Une approche fondée sur le façonnage de fronts d’ondes, sur laquelle nous sommes très avancés, consiste à n’utiliser qu’une unique source et à l’enfermer dans une boîte avec une surface intelligente développée spécifiquement pour ces fréquences. À l’aide de notre matériau intelligent, on dresse alors, de façon passive mais très efficace, les ondes dans la cavité, cette dernière étant ouverte vers l’extérieur sur l’une de ses faces pour pouvoir émettre des ondes de façon directive vers le récepteur visé. Pour des performances égales, cette approche permet de remplacer des circuits à 20 euros pièce par de simples diodes, divisant ainsi le coût en composants par 20 et la puissance dissipée par au moins autant.

Conclusion - une technologie en évolution

Le façonnage des ondes radiofréquences, rendu possible par des matériaux intelligents et des algorithmes issus du monde de la physique, est une approche très prometteuse du contrôle des ondes, contrôle qui devient de plus en plus nécessaire à mesure que l’on monte en fréquences et que l’on se place dans des environnements complexes du point de vue électromagnétique. S’il existe des barrières significatives à l’adoption de la technologie au niveau global pour rendre les maisons, les immeubles et les villes intelligents aux ondes électromagnétiques, certaines applications sont déjà très avancées et presque au stade du produit commercialisé. Ces approches passives permettent en effet une utilisation bien plus optimale des ondes, pour une moindre consommation d’énergie, des émissions plus faibles et à des coûts plus intéressants.

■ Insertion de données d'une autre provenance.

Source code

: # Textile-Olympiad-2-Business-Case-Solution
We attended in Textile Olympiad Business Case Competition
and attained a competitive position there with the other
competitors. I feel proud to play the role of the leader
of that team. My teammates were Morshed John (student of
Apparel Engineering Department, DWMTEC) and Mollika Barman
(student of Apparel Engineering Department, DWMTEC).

La technologie évoluera sans nul doute, avec par exemple des surfaces intelligentes constituées de cellules unités indépendantes, autonomes en énergie, contrôlables par les ondes, et imprimées sur du papier, rendant le concept encore plus applicable à une échelle massive, et donc évident d’un point de vue technologique. Gageons que le façonnage de fronts d’ondes s’imposera au cœur des systèmes antennaires intelligents dans toutes les applications à très hautes fréquences nécessitant des débits colossaux. Et qu’il deviendra un ingrédient clé d’un internet des objets moins énergivore, en permettant une distribution idéale des ondes électromagnétiques basse fréquence. C’est en tout cas dans cette direction que nous travaillons. ?

Ce qu’il faut retenir

Déphasage : Focaliser des micro-ondes est possible avec de multiples antennes émettant en déphasage, mais le coût d’un tel système est élevé.

Réflexion  : Une cavité résonnante à impédance ajustable permet de réfléchir une onde en contrôlant son déphasage.

Modulateur spatial : Une surface constituée de tels résonateurs forme un modulateur spatial de micro-ondes.